A Ca(2+)-activated Cl(-) current constitutes a large part of the transduction current in olfactory sensory neurons. The binding of odorants to olfactory receptors in the cilia produces an increase in cAMP concentration; Ca(2+) enters into the cilia through CNG channels and activates a Cl(-) current. In intact mouse olfactory sensory neurons little is known about the kinetics of the Ca(2+)-activated Cl(-) current. Here, we directly activated CNG channels by flash photolysis of caged cAMP or 8-Br-cAMP and measured the current response with the whole cell voltage-clamp technique in mouse neurons. We measured multiphasic currents in the rising phase of the response at -50 mV. The current rising phase became monophasic in the absence of extracellular Ca(2+), at +50 mV, or when most of the intracellular Cl(-) was replaced by gluconate to shift the equilibrium potential for Cl(-) to -50 mV. These results show that the second phase of the current in mouse intact neurons is attributed to a Cl(-) current activated by Ca(2+), similarly to previous results on isolated frog cilia.
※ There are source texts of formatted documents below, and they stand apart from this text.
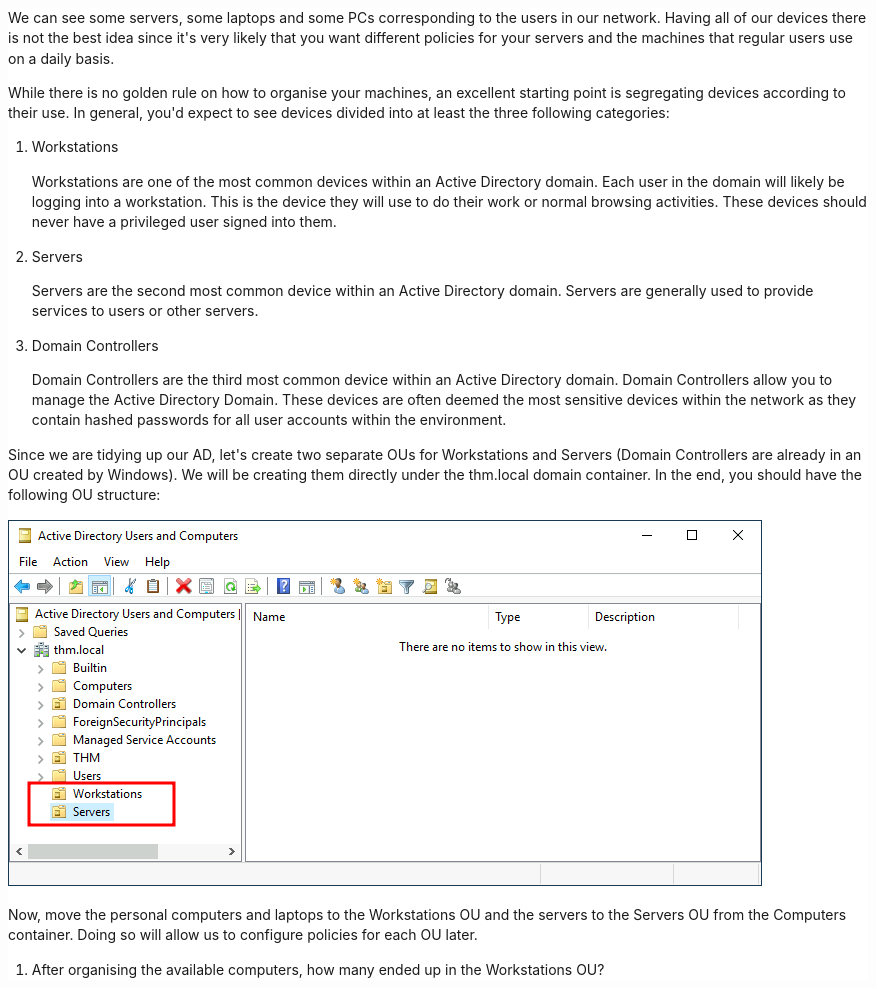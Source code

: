 
We can see some servers, some laptops and some PCs corresponding to the users in our network. Having all of our devices there is not the best idea since it's very likely that you want different policies for your servers and the machines that regular users use on a daily basis.

While there is no golden rule on how to organise your machines, an excellent starting point is segregating devices according to their use. In general, you'd expect to see devices divided into at least the three following categories:

1. Workstations

    Workstations are one of the most common devices within an Active Directory domain. Each user in the domain will likely be logging into a workstation. This is the device they will use to do their work or normal browsing activities. These devices should never have a privileged user signed into them.

2. Servers

    Servers are the second most common device within an Active Directory domain. Servers are generally used to provide services to users or other servers.

3. Domain Controllers

    Domain Controllers are the third most common device within an Active Directory domain. Domain Controllers allow you to manage the Active Directory Domain. These devices are often deemed the most sensitive devices within the network as they contain hashed passwords for all user accounts within the environment.

Since we are tidying up our AD, let's create two separate OUs for Workstations and Servers (Domain Controllers are already in an OU created by Windows). We will be creating them directly under the thm.local domain container. In the end, you should have the following OU structure:

![img](/assets/img/adb13.png)

Now, move the personal computers and laptops to the Workstations OU and the servers to the Servers OU from the Computers container. Doing so will allow us to configure policies for each OU later.

1. After organising the available computers, how many ended up in the Workstations OU?

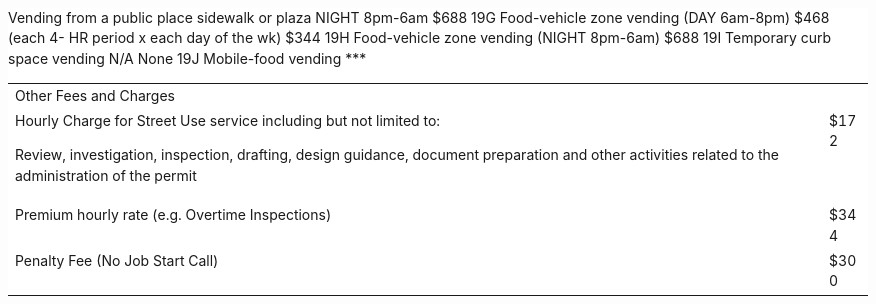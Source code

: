 </td><td>Vending from a public place sidewalk or plaza NIGHT 8pm-6am

</td><td>$688

</td></tr>

<tr><td>19G

</td><td>Food-vehicle zone vending (DAY 6am-8pm)

</td><td>$468 (each 4- HR period x each day of the wk)

</td><td>$344

</td></tr>

<tr><td>19H

</td><td>Food-vehicle zone vending (NIGHT 8pm-6am)

</td><td>$688

</td></tr>

<tr><td>19I

</td><td>Temporary curb space vending

</td><td>N/A

</td><td>None

</td></tr>

<tr><td>19J

</td><td>Mobile-food vending

</td></tr>

</table> ***

<table><tr><td>Other Fees and Charges

</td></tr>

<tr><td>Hourly Charge for Street Use service including but not limited to:

Review, investigation, inspection, drafting, design guidance, document preparation and other activities related to the administration of the permit

</td><td>$172

</td></tr>

<tr><td>Premium hourly rate (e.g. Overtime Inspections)

</td><td>$344

</td></tr>

<tr><td>Penalty Fee (No Job Start Call)

</td><td>$300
The percentage of the total saturating current carried by Cl(-) was estimated in two ways: 1) by measuring the maximum secondary current and 2) by blocking the Cl(-) channel with niflumic acid. We estimated that in the presence of 1 mM extracellular Ca(2+) and in symmetrical Cl(-) concentrations the Cl(-) component can constitute up to 90% of the total current response. These data show how to unravel the CNG and Ca(2+)-activated Cl(-) component of the current rising phase.